Starting Your Ghost Hunt
Ensure that you have permission to be there, I cannot emphasise this enough. Do not trespass or break in to conduct a ghost hunt; not only does it reflect badly on other ghost hunters who may like to conduct an investigation in the future, but it is illegal and will get you in trouble with the law. Always get permission in writing to conduct your hunt and take that with you along with your ID as you may be questioned about what you are doing by security or police (a group of people with torches wandering around in the dark is very suspicious).
Before you begin the hunt make sure you have researched the area thoroughly. Know its history, know which ghosts you are likely to encounter. It may be helpful for just one person in the paranormal investigation team to have this info, so as not to influence the other members.
The team should be rested and ready to work. While most ghost hunters enjoy what they do, it is still serious work, even if just a hobby, so make sure no-one is intoxicated, drunk or tired.
Try to have one person in charge of each piece of equipment/task. If there are only a few of you, still ensure that the tasks are divided up between you all and that everyone knows what they should be doing. This helps the hunt flow better and means you cover more.
If your hunt is at night, make sure you have walked around the area and familiarised yourself with it during the day. Be sure to take plenty of photographs before the hunt begins, so you have a record of the lay out before the lights go out.

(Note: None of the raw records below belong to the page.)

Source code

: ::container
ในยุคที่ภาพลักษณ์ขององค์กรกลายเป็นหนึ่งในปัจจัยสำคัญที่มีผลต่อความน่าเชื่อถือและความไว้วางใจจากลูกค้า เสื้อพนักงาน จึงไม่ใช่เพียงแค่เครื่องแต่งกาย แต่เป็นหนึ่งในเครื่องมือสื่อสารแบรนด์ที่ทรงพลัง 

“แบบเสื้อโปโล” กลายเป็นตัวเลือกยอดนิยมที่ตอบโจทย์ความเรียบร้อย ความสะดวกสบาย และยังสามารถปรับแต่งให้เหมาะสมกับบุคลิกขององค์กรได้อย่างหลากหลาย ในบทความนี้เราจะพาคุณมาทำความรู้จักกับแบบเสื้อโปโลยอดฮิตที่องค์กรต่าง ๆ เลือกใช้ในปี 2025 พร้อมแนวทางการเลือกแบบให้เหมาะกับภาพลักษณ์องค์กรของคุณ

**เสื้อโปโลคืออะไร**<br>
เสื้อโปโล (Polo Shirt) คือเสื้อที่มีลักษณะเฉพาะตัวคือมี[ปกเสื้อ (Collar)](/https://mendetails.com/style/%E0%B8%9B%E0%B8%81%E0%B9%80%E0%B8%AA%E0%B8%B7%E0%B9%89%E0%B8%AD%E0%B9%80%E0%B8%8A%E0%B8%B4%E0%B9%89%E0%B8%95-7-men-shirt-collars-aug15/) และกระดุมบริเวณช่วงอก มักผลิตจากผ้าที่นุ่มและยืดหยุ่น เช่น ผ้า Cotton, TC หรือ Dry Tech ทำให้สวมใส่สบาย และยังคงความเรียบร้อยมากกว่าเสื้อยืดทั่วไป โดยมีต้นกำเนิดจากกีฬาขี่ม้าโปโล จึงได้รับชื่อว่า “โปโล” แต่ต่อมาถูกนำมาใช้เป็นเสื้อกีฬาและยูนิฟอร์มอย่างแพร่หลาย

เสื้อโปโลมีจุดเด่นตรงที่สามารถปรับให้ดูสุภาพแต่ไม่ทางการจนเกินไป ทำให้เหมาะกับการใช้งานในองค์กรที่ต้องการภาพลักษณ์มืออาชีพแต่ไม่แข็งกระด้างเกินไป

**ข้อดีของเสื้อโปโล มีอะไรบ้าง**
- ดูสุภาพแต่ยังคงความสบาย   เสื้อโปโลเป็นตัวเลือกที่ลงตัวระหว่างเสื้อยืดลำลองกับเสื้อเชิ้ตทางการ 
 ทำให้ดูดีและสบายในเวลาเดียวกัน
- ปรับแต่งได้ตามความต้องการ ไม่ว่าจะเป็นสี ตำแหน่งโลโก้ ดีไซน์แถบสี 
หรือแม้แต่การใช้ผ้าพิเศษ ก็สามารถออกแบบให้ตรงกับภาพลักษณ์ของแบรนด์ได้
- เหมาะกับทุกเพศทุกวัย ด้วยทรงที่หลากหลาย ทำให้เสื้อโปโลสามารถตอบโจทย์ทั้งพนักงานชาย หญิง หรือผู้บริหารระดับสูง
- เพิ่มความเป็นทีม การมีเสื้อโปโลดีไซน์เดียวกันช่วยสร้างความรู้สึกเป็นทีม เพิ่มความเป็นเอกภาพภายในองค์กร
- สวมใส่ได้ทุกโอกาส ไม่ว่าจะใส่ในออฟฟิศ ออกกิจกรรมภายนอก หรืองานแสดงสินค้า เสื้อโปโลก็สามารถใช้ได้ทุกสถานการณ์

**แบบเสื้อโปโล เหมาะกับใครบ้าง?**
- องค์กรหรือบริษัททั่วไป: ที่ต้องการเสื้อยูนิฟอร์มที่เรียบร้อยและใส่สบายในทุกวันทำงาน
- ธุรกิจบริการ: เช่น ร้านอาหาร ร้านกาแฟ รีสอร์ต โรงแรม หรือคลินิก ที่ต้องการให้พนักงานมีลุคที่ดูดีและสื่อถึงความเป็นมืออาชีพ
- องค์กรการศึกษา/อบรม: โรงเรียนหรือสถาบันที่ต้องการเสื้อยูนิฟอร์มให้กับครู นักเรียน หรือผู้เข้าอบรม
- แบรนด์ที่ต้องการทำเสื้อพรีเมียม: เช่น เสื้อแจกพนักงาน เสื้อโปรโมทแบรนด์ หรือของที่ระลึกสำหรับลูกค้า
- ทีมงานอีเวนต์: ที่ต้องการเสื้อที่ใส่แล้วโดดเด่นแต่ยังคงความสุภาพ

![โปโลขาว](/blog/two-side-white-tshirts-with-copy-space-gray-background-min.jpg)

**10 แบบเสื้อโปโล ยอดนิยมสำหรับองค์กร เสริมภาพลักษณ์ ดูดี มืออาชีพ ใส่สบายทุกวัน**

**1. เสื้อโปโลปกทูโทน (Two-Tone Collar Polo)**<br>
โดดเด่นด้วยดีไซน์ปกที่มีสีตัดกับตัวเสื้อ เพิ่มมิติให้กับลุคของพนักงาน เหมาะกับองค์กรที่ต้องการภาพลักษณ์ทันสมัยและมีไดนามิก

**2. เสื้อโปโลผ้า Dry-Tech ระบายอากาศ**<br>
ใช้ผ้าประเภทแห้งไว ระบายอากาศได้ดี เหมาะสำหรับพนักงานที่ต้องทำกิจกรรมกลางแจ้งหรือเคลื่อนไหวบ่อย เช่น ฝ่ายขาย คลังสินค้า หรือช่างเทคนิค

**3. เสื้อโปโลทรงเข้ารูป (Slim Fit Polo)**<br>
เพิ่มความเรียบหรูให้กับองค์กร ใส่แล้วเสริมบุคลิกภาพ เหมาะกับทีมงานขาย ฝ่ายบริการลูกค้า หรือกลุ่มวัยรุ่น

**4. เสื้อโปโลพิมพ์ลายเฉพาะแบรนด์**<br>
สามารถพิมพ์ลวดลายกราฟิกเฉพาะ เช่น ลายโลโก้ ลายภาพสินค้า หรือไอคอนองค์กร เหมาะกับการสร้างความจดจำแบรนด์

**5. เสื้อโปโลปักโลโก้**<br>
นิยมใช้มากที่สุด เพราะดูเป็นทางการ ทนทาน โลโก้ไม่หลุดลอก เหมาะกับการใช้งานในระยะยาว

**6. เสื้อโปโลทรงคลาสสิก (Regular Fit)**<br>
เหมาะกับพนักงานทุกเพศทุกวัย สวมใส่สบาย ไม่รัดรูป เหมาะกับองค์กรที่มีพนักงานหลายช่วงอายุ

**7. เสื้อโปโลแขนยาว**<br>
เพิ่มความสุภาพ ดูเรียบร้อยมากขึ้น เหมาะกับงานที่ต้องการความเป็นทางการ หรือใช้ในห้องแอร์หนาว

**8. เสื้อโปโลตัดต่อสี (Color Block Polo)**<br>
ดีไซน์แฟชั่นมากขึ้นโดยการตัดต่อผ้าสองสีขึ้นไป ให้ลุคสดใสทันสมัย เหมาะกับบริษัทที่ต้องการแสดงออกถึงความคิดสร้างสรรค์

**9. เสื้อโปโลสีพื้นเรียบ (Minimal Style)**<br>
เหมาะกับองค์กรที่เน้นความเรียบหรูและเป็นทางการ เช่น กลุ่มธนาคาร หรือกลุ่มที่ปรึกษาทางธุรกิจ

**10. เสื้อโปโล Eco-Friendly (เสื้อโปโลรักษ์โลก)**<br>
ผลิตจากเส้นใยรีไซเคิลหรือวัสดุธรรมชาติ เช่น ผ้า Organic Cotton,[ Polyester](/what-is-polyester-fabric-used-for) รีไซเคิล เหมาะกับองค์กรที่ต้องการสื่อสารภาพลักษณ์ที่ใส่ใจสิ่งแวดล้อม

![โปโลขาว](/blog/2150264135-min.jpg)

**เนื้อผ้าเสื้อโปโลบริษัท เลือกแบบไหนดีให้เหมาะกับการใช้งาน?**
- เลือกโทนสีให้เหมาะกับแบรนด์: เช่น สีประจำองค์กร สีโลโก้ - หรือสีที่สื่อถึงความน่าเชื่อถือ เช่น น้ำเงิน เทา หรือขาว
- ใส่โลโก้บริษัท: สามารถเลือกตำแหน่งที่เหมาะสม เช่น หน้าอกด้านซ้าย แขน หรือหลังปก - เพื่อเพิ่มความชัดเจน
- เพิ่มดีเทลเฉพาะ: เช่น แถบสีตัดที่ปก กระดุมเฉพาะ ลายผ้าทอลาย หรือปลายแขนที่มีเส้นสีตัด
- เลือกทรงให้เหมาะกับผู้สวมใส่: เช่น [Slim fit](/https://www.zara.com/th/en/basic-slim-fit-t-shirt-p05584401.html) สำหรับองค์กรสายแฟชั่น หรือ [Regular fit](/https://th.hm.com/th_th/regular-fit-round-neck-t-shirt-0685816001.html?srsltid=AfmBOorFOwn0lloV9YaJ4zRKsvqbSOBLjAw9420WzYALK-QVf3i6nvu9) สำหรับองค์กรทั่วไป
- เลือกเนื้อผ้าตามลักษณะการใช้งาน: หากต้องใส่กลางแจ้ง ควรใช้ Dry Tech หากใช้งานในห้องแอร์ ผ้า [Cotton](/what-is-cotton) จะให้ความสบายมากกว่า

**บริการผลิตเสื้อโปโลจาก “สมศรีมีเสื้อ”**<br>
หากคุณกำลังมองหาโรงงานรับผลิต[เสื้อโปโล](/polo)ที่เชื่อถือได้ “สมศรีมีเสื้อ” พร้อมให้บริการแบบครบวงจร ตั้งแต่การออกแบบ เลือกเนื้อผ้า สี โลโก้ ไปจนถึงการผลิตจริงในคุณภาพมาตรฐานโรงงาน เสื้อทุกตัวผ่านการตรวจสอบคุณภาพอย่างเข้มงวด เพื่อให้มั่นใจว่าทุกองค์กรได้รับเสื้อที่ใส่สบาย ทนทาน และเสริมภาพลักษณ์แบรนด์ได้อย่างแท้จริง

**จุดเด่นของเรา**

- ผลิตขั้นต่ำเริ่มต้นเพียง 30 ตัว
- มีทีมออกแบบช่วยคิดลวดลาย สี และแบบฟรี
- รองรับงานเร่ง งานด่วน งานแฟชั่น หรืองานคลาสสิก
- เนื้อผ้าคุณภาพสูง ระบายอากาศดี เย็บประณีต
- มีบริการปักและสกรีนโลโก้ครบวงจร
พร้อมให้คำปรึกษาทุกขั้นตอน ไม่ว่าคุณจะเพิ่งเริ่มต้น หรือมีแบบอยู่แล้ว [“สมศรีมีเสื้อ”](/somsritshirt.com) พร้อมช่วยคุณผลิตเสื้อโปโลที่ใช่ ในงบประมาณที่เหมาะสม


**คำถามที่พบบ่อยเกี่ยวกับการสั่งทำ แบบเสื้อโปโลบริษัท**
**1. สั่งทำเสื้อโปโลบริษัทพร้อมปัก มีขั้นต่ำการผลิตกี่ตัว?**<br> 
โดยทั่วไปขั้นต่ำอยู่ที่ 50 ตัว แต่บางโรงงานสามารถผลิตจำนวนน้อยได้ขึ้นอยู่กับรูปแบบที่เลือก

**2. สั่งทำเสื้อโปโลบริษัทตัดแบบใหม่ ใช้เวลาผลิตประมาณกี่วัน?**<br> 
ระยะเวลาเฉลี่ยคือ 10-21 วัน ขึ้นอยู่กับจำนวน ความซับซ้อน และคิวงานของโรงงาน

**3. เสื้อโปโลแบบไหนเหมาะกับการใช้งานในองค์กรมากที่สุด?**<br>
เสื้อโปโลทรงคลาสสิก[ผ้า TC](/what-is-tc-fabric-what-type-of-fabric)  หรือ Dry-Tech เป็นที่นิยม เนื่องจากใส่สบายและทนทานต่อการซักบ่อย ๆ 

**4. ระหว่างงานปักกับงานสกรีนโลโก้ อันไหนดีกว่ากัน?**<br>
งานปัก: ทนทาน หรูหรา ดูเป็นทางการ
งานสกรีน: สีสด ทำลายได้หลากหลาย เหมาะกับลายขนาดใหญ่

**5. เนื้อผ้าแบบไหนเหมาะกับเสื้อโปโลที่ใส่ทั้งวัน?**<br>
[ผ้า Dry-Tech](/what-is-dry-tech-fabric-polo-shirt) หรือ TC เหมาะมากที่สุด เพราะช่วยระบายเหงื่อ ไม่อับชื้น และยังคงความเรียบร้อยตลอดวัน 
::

Run through the planned schedule of the ghost hunt for everyone so the whole team has it fresh in their mind before they begin.
During Your Ghost Hunt
If you are using motion sensors or setting up static cameras in rooms, then do that at the start of the hunt. If there have been reports of objects moving in certain areas, then you may want to set up a controlled object experiment. This is a flat object like a coin that is placed on a white piece of paper. Draw an outline around the object and leave it for the duration of the hunt. At the end of the hunt, check on the object to see if it has been moved. To make it more scientific, you can keep a camera on the object and the surrounding area for the duration of the experiment.

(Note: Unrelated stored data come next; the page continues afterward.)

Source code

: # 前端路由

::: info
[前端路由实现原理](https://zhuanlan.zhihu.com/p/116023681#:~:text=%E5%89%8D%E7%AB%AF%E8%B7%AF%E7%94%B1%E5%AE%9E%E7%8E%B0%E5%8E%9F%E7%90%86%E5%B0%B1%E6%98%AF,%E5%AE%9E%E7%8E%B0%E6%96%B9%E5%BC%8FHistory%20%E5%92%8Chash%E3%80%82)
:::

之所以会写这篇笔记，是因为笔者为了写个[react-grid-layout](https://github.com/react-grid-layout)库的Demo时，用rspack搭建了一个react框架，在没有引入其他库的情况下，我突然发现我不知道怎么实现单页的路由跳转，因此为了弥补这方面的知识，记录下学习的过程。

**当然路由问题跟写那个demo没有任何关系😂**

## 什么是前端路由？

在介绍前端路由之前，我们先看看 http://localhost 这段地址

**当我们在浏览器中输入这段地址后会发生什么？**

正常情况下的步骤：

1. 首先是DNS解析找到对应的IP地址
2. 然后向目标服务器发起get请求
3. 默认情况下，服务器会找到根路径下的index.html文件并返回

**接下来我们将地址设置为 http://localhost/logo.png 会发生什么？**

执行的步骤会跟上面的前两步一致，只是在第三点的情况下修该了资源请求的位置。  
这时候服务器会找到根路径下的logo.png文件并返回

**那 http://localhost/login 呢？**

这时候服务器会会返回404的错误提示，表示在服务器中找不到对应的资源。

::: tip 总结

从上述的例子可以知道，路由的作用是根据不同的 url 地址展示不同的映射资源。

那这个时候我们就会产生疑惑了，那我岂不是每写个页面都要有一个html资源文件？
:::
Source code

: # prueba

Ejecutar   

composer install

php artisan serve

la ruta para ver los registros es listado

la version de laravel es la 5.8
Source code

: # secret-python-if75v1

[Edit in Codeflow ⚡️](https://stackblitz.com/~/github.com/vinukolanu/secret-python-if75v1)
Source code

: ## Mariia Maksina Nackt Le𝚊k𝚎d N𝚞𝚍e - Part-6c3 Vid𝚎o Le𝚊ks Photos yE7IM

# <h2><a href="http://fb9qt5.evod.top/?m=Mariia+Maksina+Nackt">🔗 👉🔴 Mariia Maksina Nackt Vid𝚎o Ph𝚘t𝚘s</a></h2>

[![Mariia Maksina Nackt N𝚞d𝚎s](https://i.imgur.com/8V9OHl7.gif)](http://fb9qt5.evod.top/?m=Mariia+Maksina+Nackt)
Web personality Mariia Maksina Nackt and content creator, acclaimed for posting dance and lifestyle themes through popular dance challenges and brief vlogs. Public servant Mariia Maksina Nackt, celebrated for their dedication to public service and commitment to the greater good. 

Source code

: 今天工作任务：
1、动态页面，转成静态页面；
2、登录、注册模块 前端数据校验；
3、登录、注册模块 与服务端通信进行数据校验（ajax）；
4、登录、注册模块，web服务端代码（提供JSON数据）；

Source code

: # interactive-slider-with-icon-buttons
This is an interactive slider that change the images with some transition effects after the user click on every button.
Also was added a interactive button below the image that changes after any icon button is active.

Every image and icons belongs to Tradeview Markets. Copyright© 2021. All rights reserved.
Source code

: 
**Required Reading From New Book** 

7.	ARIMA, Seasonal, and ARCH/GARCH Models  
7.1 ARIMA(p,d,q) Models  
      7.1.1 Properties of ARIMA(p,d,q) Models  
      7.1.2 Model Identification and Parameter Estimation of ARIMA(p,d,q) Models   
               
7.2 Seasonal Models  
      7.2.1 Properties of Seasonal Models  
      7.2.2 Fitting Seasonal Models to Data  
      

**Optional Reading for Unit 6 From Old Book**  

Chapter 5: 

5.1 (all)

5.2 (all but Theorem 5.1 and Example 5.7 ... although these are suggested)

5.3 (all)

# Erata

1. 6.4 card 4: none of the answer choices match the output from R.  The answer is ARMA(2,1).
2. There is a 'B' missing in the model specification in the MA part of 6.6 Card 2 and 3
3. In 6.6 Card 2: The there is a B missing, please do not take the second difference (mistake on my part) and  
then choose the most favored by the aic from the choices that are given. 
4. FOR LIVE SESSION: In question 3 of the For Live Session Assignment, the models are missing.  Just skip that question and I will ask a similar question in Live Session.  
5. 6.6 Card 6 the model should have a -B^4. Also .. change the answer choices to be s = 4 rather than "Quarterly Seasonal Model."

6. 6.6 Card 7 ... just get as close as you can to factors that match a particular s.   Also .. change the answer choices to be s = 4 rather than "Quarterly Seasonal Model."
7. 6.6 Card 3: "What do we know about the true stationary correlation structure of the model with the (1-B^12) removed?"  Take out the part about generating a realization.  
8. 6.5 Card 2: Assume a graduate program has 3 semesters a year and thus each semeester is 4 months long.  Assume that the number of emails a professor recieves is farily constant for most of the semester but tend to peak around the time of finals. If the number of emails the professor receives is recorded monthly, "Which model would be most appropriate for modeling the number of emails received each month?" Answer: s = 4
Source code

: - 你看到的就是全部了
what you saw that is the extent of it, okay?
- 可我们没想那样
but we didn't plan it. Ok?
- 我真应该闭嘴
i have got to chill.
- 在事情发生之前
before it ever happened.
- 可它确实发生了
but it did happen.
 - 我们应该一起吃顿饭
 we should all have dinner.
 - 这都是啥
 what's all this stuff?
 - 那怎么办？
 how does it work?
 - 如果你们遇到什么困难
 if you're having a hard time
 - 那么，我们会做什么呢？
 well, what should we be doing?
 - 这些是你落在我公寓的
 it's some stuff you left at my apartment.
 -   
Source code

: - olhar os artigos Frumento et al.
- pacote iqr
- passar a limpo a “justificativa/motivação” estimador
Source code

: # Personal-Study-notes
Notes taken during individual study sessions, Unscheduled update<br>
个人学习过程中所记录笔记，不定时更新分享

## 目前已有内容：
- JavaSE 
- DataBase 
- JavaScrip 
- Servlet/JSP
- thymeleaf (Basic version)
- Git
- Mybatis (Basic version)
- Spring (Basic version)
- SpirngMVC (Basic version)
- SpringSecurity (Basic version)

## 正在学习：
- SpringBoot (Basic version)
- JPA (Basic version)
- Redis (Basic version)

Make sure no-one goes anywhere alone at any point in the ghost hunt. At the very least ensure everyone sticks to a buddy system, but much better are small groups of four people or so, but of course, this depends on the number of people taking part in the investigation.
If a situation becomes too intense or people start to feel weird or afraid, consider taking a short break to allow everyone to compose themselves; high emotions, especially negative ones can be used against you by mischievous ghosts.
While you should follow your plan and your schedule, don’t be afraid to deviate from it slightly if one area is showing more activity than another. Don’t spend too much time going over photographs or EVP as you’ll waste precious time during the hunt, and you’ll have plenty of time to go over your findings at the end.
Expert Ghost Hunters
If you’re still unsure about starting out on your own, then why not accompany a group of professional ghost hunters. This may be a good idea anyway, to see how other people organise an investigation. There are paranormal companies that organise ghost hunts and you can pay to go on one of these. There are also ghost hunting clubs, which you can join and be a part of their regular ghost hunts while you learn the ropes.
Check online for ghost hunting groups or organisations in your area.
If you want to start investigating ghosts seriously or have more scientifically verifiable results, then you need to learn more. For example, in his Top 5 Ghost Hunting Mistakes Benjamin Radford speaks about the need to be more scientific if you want to be a real ghost hunter.
Good luck, be safe and happy ghost hunting!